**MATERIAL SHOWN**
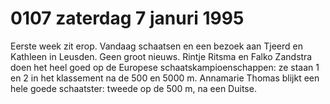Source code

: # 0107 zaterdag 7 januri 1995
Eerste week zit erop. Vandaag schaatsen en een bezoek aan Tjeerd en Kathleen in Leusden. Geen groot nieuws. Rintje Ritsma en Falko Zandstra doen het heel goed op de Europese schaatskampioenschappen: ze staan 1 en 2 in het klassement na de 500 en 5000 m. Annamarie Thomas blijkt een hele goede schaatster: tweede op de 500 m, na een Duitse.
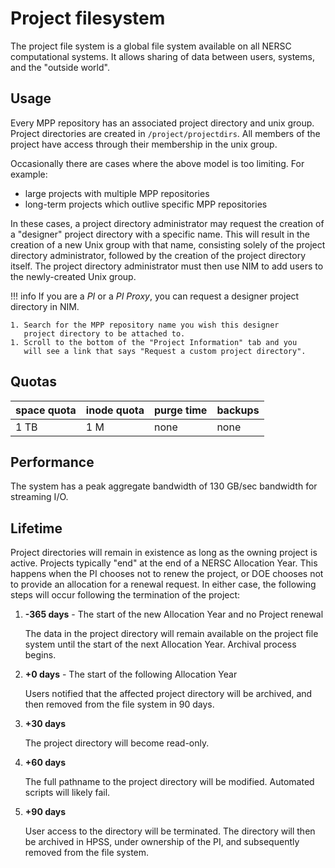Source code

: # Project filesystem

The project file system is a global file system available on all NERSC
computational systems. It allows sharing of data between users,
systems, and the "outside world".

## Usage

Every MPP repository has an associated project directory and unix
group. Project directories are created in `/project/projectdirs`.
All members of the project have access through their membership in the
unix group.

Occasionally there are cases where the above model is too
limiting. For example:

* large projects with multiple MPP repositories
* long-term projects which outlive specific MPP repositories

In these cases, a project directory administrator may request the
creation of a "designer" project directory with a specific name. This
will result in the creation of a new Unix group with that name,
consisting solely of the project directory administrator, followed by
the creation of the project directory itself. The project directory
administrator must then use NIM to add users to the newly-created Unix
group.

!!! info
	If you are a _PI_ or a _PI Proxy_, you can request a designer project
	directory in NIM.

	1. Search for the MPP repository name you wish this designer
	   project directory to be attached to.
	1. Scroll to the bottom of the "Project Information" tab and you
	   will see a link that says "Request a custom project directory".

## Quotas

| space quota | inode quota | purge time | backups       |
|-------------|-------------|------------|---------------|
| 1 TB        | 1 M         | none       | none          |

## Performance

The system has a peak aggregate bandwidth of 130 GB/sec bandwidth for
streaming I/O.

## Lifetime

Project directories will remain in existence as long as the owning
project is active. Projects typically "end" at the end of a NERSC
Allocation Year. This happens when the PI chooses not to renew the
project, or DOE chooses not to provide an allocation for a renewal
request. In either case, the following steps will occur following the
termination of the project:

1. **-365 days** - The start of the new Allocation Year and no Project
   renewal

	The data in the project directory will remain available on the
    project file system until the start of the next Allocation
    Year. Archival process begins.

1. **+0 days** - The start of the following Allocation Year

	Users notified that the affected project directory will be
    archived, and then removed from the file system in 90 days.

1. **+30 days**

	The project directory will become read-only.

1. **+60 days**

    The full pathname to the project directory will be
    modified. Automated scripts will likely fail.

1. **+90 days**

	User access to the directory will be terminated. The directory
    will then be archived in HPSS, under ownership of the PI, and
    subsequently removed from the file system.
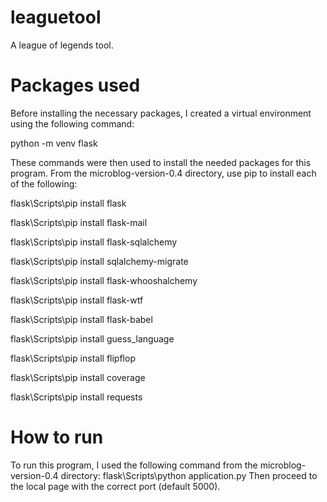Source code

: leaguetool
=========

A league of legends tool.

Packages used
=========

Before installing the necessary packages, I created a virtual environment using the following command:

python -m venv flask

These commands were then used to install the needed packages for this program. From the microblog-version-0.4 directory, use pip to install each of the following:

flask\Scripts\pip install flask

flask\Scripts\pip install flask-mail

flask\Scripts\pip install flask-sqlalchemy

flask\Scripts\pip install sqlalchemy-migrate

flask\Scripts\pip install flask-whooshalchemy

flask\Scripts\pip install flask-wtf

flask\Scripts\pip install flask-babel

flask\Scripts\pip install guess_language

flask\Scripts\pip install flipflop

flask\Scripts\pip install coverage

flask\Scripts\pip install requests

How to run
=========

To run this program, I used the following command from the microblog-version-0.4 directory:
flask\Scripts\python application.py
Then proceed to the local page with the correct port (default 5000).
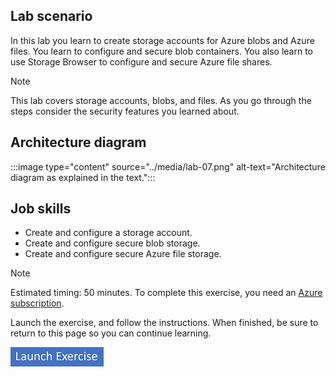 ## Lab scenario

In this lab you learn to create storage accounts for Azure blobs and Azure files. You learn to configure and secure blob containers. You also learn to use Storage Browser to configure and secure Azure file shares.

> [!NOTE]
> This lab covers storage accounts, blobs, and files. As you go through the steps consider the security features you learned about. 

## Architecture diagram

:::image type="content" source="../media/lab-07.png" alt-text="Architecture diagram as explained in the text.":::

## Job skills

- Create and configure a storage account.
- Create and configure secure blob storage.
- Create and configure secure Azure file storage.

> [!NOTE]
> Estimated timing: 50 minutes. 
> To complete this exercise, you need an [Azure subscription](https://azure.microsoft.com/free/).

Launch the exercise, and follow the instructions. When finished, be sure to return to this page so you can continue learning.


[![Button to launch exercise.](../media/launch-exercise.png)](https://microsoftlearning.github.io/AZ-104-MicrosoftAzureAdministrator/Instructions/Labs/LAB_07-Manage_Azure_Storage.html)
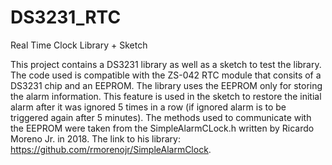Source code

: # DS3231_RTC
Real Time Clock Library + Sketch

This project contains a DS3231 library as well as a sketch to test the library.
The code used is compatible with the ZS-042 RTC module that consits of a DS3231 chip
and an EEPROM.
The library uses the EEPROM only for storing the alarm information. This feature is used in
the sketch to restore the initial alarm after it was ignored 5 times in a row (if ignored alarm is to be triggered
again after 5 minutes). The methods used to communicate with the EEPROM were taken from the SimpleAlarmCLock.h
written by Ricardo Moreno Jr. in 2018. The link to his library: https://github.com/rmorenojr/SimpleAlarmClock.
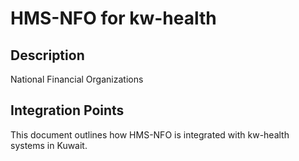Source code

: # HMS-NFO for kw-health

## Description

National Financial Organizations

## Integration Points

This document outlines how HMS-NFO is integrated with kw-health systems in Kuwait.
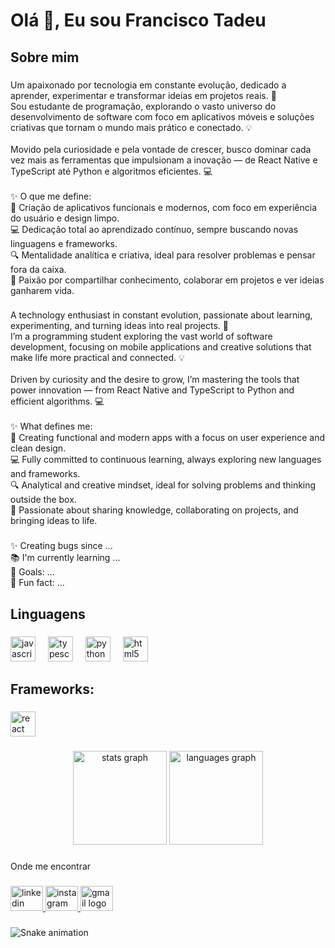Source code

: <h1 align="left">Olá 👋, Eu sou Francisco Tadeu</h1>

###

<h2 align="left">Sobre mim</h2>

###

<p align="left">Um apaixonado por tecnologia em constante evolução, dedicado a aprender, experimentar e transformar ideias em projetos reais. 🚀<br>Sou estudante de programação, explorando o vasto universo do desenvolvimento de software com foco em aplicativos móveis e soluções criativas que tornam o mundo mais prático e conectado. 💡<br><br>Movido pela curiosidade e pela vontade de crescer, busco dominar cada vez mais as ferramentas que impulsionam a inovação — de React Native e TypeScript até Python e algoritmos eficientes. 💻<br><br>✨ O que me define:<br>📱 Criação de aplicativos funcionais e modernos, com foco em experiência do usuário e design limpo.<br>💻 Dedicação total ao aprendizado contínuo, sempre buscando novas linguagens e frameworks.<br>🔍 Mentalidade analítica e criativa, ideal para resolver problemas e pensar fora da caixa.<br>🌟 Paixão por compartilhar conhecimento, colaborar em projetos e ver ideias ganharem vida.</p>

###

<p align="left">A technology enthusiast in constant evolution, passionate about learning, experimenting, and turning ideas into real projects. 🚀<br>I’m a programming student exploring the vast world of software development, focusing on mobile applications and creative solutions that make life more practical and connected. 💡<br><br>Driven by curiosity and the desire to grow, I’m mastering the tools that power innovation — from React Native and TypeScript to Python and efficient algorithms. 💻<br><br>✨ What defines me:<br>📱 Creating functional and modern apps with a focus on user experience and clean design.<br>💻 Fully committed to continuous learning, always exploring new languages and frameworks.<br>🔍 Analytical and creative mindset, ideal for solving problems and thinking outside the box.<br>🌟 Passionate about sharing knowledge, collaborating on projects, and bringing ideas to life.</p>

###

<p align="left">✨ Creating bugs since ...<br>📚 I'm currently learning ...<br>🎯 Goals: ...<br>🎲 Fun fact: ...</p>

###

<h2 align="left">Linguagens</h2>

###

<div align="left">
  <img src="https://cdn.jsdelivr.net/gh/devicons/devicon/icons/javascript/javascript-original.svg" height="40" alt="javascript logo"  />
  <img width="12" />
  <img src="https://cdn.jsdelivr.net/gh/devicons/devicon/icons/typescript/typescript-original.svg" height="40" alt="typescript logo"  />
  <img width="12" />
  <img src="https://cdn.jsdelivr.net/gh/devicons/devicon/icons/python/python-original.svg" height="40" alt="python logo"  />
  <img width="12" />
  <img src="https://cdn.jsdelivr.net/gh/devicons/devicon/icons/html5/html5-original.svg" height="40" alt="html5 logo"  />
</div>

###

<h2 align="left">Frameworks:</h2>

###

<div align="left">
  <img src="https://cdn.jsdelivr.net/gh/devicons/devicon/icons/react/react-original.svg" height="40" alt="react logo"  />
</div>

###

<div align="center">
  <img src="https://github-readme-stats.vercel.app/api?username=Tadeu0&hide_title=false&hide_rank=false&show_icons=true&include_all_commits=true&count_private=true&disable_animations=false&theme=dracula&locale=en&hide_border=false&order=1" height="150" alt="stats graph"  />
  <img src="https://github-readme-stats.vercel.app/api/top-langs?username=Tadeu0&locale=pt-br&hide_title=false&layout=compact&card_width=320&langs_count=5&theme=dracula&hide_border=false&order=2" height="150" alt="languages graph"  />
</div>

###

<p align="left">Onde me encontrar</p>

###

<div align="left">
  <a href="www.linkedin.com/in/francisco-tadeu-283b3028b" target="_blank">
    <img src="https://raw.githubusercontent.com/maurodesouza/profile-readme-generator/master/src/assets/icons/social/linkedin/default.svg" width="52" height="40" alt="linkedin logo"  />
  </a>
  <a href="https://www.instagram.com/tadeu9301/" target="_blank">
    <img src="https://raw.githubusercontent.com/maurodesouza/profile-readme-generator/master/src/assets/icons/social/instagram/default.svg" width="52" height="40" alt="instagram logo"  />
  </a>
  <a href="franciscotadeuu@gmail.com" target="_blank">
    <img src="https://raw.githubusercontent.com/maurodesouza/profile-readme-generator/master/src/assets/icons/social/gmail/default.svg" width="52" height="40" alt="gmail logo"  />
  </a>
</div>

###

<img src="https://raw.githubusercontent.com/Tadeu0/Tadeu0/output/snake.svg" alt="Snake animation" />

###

**REQUIRED WORK**
Go through the entries above and copy every line containing "created".

**YOUR SOLUTION**
group. Project directories are created in `/project/projectdirs`.
administrator must then use NIM to add users to the newly-created Unix
Before installing the necessary packages, I created a virtual environment using the following command:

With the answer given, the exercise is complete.